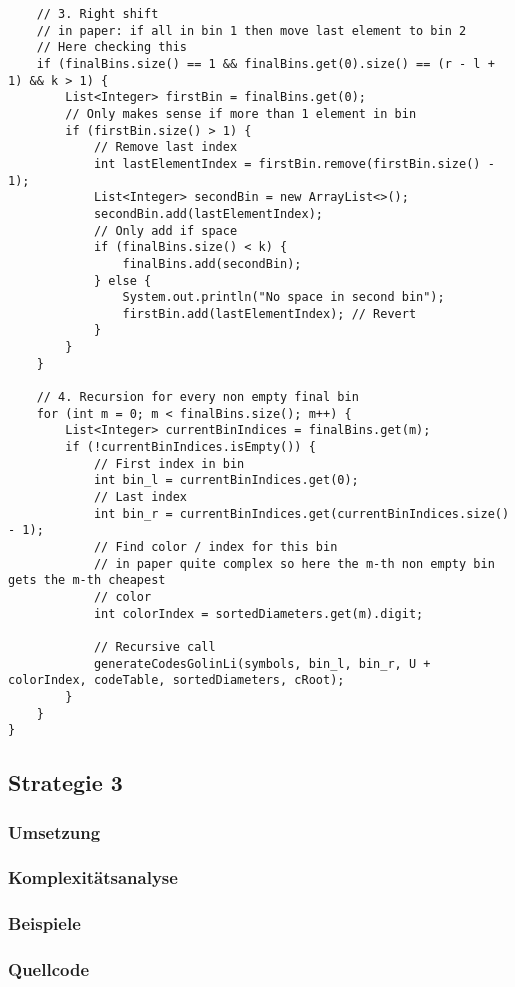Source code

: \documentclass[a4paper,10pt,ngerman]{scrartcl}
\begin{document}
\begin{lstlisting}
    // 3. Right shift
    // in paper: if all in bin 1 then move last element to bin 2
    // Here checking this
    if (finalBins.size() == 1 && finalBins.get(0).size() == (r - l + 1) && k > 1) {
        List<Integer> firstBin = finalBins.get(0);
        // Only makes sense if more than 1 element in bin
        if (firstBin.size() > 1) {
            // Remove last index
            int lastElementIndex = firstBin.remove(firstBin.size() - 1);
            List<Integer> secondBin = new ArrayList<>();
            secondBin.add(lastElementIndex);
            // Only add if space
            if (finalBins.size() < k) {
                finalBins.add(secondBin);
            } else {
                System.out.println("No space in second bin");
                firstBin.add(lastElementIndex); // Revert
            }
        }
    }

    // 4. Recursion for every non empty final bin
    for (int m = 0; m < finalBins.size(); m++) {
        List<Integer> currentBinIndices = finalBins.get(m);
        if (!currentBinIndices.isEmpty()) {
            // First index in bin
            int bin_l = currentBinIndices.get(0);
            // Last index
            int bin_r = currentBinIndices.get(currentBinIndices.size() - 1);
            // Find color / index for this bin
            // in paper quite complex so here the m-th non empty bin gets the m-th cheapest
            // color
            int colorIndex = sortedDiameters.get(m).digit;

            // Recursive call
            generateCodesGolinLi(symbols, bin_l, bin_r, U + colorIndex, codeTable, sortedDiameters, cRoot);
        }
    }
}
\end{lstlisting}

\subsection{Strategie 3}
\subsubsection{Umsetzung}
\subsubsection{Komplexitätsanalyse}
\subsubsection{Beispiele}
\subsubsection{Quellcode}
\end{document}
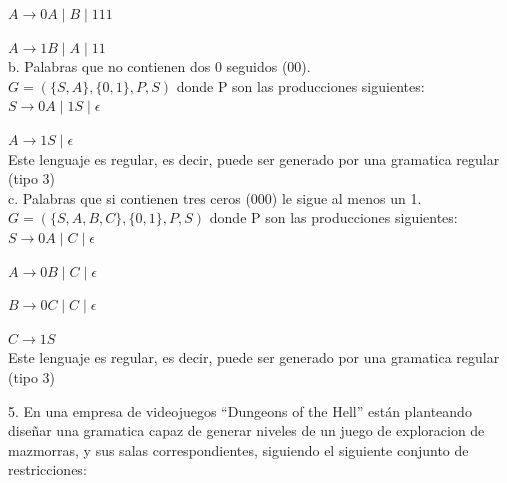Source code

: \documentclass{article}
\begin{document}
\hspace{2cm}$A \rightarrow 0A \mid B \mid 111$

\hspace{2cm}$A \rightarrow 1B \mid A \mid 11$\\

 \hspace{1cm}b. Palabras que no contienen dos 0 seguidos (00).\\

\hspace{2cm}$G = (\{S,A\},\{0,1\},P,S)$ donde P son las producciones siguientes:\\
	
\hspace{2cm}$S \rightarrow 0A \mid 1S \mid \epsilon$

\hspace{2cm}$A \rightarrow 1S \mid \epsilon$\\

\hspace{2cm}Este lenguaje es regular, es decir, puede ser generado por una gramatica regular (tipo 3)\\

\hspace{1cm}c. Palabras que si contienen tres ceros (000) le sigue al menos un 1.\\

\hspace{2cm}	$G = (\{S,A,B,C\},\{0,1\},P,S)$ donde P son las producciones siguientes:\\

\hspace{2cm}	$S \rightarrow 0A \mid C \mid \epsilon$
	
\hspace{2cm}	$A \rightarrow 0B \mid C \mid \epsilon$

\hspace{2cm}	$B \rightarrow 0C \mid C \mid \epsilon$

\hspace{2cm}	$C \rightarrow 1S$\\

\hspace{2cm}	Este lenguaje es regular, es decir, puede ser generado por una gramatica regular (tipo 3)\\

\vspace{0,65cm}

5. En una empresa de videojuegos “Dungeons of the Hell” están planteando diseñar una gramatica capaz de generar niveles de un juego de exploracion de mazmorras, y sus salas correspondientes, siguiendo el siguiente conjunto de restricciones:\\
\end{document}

Your assignment:
Each line above that has the word "Integer" should be copied.

Output:
        List<Integer> firstBin = finalBins.get(0);
            List<Integer> secondBin = new ArrayList<>();
        List<Integer> currentBinIndices = finalBins.get(m);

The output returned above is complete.